## The task
Below are some records. How many of their lines contain the string "Associate"? Answer with the number alone.

⁂

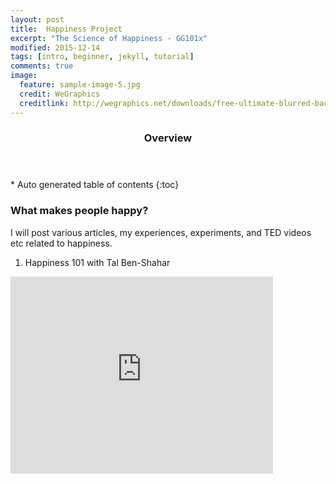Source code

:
 ```yaml
---
layout: post
title:  Happiness Project
excerpt: "The Science of Happiness - GG101x"
modified: 2015-12-14
tags: [intro, beginner, jekyll, tutorial]
comments: true
image:
  feature: sample-image-5.jpg
  credit: WeGraphics
  creditlink: http://wegraphics.net/downloads/free-ultimate-blurred-background-pack/
---
```


<section id="table-of-contents" class="toc">
  <header>
    <h3>Overview</h3>
  </header>
<div id="drawer" markdown="1">
*  Auto generated table of contents
{:toc}
</div>
</section><!-- /#table-of-contents -->

### What makes people happy?
I will post various articles, my experiences, experiments, and TED videos etc related to happiness.

1. Happiness 101 with Tal Ben-Shahar
<iframe width="420" height="315" src="https://www.youtube.com/watch?v=5-RVECUWOGQ" frameborder="0" allowfullscreen></iframe>
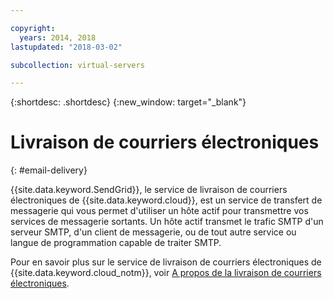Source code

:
 ```yaml
---

copyright:
  years: 2014, 2018
lastupdated: "2018-03-02"

subcollection: virtual-servers

---
```


{:shortdesc: .shortdesc}
{:new_window: target="_blank"}

# Livraison de courriers électroniques
{: #email-delivery}

{{site.data.keyword.SendGrid}}, le service de livraison de courriers électroniques de {{site.data.keyword.cloud}}, est un service de transfert de messagerie qui vous permet d'utiliser un hôte actif pour transmettre vos services de messagerie sortants. Un hôte actif transmet le trafic SMTP d'un serveur SMTP, d'un client de messagerie, ou de tout autre service ou langue de programmation capable de traiter SMTP.

Pour en savoir plus sur le service de livraison de courriers électroniques de {{site.data.keyword.cloud_notm}}, voir [A propos de la livraison de courriers électroniques](/docs/infrastructure/email-delivery?topic=email-delivery-getting-started-email-delivery#getting-started-email-delivery).
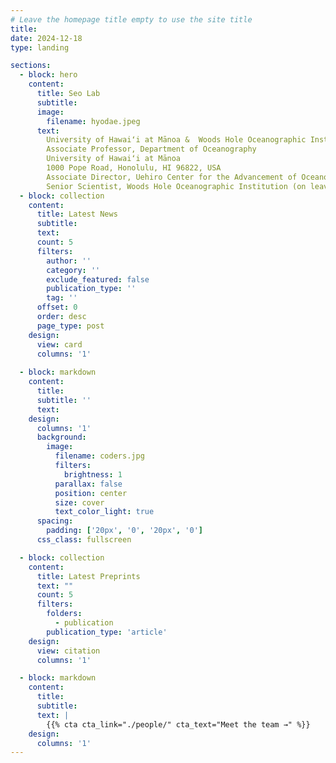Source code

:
 ```yaml
---
# Leave the homepage title empty to use the site title
title:
date: 2024-12-18
type: landing

sections:
  - block: hero
    content:
      title: Seo Lab
      subtitle: 
      image:
        filename: hyodae.jpeg
      text: 
        University of Hawaiʻi at Mānoa &  Woods Hole Oceanographic Institution
        Associate Professor, Department of Oceanography
        University of Hawaiʻi at Mānoa
        1000 Pope Road, Honolulu, HI 96822, USA
        Associate Director, Uehiro Center for the Advancement of Oceanography (UC•AO)
        Senior Scientist, Woods Hole Oceanographic Institution (on leave)
  - block: collection
    content:
      title: Latest News
      subtitle:
      text:
      count: 5
      filters:
        author: ''
        category: ''
        exclude_featured: false
        publication_type: ''
        tag: ''
      offset: 0
      order: desc
      page_type: post
    design:
      view: card
      columns: '1'
  
  - block: markdown
    content:
      title:
      subtitle: ''
      text:
    design:
      columns: '1'
      background:
        image: 
          filename: coders.jpg
          filters:
            brightness: 1
          parallax: false
          position: center
          size: cover
          text_color_light: true
      spacing:
        padding: ['20px', '0', '20px', '0']
      css_class: fullscreen

  - block: collection
    content:
      title: Latest Preprints
      text: ""
      count: 5
      filters:
        folders:
          - publication
        publication_type: 'article'
    design:
      view: citation
      columns: '1'

  - block: markdown
    content:
      title:
      subtitle:
      text: |
        {{% cta cta_link="./people/" cta_text="Meet the team →" %}}
    design:
      columns: '1'
---
```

⁂

## Output of the exercise
2